Making Legacy Digital Content Accessible at Source

Sankalan Pal Chowdhary, Dipendra Manocha, M. Balakrishnan, Akashdeep Bansal, Himanshu Garg · 2019 · Proceedings of the 16th International Web for All Conference (W4A) · doi:10.1145/3315002.3332444

Summary

This demonstration paper presents a toolset for converting legacy-encoded Devanagari text to Unicode within Adobe InDesign, addressing a significant accessibility barrier for Indian language content. Despite Unicode being published in 1991, vast amounts of digitally created content in Indian languages remains locked in proprietary legacy font encodings (such as Walkman-Chanakya) that were used before Unicode support was widely available in publishing software. When this content was originally created, the target was print, so the encoding was irrelevant — the text displayed correctly through the font. However, when this same content is exported to digital formats (PDFs, EPUBs), it produces unsearchable, unreadable text that screen readers cannot interpret and search engines cannot index. The conversion challenge is non-trivial for complex scripts like Devanagari: legacy encodings not only use different code points but also different character ordering (e.g., the vowel sign for "i" appears before the consonant visually and in legacy encoding but after the consonant in Unicode), and legacy content often contains encoding inconsistencies that display correctly but break conversion. The authors developed InDesign scripts that perform the conversion in two stages: first mapping legacy character shapes to Unicode equivalents (using placeholder characters for those requiring repositioning), then applying regex-based repositioning rules to correct character order. The mapping and repositioning rules are stored in external tab-separated files, making the approach adaptable to different legacy encodings and scripts without code changes.

Key findings

The tools have been successfully used to convert legacy Devanagari content from 5 distinct legacy encodings across over 100 K-12 textbooks for Indian schools, produced in collaboration with CIET (Central Institute of Educational Technology) at NCERT (National Council of Educational Research and Training).

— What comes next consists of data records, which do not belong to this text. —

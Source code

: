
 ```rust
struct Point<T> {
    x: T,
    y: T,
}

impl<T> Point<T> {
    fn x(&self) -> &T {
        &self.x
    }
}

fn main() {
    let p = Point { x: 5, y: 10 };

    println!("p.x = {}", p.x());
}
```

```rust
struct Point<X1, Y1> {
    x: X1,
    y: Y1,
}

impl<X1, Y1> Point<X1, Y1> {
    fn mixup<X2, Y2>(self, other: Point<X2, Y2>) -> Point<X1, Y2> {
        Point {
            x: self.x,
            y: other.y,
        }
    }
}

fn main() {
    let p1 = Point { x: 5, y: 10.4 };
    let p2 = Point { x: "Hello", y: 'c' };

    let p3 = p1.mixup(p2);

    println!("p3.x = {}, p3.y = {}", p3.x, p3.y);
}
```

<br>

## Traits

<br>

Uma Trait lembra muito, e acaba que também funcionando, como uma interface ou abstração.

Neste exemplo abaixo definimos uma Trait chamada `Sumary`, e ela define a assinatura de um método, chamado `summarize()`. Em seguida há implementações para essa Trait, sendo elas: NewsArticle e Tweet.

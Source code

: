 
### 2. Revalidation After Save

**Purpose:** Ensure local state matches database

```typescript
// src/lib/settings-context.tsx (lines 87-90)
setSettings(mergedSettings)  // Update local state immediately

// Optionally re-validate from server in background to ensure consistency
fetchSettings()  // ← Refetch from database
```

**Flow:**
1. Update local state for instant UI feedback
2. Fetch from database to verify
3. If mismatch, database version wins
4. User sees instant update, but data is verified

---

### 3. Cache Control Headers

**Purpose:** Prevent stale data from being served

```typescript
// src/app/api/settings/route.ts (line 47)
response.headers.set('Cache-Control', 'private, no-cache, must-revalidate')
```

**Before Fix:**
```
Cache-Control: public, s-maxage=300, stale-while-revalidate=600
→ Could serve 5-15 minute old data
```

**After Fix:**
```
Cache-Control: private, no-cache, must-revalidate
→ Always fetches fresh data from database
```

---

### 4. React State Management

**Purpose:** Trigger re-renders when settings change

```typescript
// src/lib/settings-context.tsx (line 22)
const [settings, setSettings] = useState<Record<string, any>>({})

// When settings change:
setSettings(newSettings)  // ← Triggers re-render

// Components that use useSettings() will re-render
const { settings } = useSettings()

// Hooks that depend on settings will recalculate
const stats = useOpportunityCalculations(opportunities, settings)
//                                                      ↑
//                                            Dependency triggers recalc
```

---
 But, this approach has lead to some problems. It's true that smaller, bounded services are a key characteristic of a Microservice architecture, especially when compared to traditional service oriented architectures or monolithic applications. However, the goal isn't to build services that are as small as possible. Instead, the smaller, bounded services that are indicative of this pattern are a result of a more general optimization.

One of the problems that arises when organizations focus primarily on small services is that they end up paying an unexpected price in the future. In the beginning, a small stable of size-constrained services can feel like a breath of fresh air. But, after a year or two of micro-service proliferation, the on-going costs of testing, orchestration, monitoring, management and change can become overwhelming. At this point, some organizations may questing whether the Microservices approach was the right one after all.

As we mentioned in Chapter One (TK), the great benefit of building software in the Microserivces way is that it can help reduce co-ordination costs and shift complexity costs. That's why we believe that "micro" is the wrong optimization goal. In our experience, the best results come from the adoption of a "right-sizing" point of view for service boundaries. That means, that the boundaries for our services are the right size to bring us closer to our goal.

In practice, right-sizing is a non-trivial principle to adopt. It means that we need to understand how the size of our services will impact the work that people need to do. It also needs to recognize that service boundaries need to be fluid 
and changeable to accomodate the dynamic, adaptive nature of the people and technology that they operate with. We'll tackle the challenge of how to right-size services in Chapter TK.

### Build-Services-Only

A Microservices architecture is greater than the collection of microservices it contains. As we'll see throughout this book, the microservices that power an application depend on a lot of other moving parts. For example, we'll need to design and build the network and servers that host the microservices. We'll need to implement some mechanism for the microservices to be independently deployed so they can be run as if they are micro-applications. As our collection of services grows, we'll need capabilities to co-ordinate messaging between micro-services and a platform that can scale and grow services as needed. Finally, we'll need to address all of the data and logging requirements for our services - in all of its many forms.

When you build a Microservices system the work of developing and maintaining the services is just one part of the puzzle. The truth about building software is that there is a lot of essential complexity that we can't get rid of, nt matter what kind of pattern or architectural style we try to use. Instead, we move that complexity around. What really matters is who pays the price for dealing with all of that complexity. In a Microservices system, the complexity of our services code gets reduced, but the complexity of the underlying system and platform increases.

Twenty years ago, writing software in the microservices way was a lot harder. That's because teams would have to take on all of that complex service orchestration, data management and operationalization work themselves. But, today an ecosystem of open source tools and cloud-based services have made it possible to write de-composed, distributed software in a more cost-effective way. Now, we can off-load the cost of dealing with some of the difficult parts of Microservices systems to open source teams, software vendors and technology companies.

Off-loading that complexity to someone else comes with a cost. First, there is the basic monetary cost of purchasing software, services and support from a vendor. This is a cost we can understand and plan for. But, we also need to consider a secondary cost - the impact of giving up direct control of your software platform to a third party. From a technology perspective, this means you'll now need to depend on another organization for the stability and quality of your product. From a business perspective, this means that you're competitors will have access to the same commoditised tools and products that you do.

Performing the conversion within InDesign (rather than through external tools) provides several advantages: it avoids the manual export/import cycle that introduces errors and layout disruption; InDesign's scripting API allows direct access to document content and objects; and the conversion retains most source formatting, though some text reflow requires manual post-processing. The tools are freely available on GitHub. The authors note that having access to InDesign document objects opens further possibilities: automated semantic markup (headings, list items) based on formatting attributes could make exported EPUBs even more accessible, beyond just fixing the character encoding. PageMaker documents can be imported into InDesign for conversion, extending the tool's reach to older content.

Relevance

This work addresses a foundational accessibility problem that is easy to overlook: if text is not encoded in Unicode, it is completely invisible to assistive technology. Screen readers cannot read it, search cannot find it, and text-to-speech systems cannot process it. For the millions of Hindi-speaking students with visual impairments in India, textbooks locked in legacy encodings are as inaccessible as scanned images of text. The scale of the problem is enormous — decades of Indian language publishing produced content in dozens of proprietary font encodings, and converting this legacy corpus is essential for digital accessibility. For accessibility practitioners, this paper highlights that accessible publishing is not only about adding alt text, ARIA attributes, or semantic structure — the text itself must first be in a universally recognized encoding. The approach of converting at the source (within the publishing application) rather than after export is strategically sound because it preserves formatting and enables additional accessibility enhancements like semantic markup. The modular design with external rule files means the approach can be extended to other Indic scripts (Bengali, Tamil, Gujarati, etc.) facing the same legacy encoding problem.

Tags: Unicode · legacy encoding · accessible publishing · Devanagari · India · screen reader · digital inclusion · educational content · InDesign · EPUB

Standards referenced: Unicode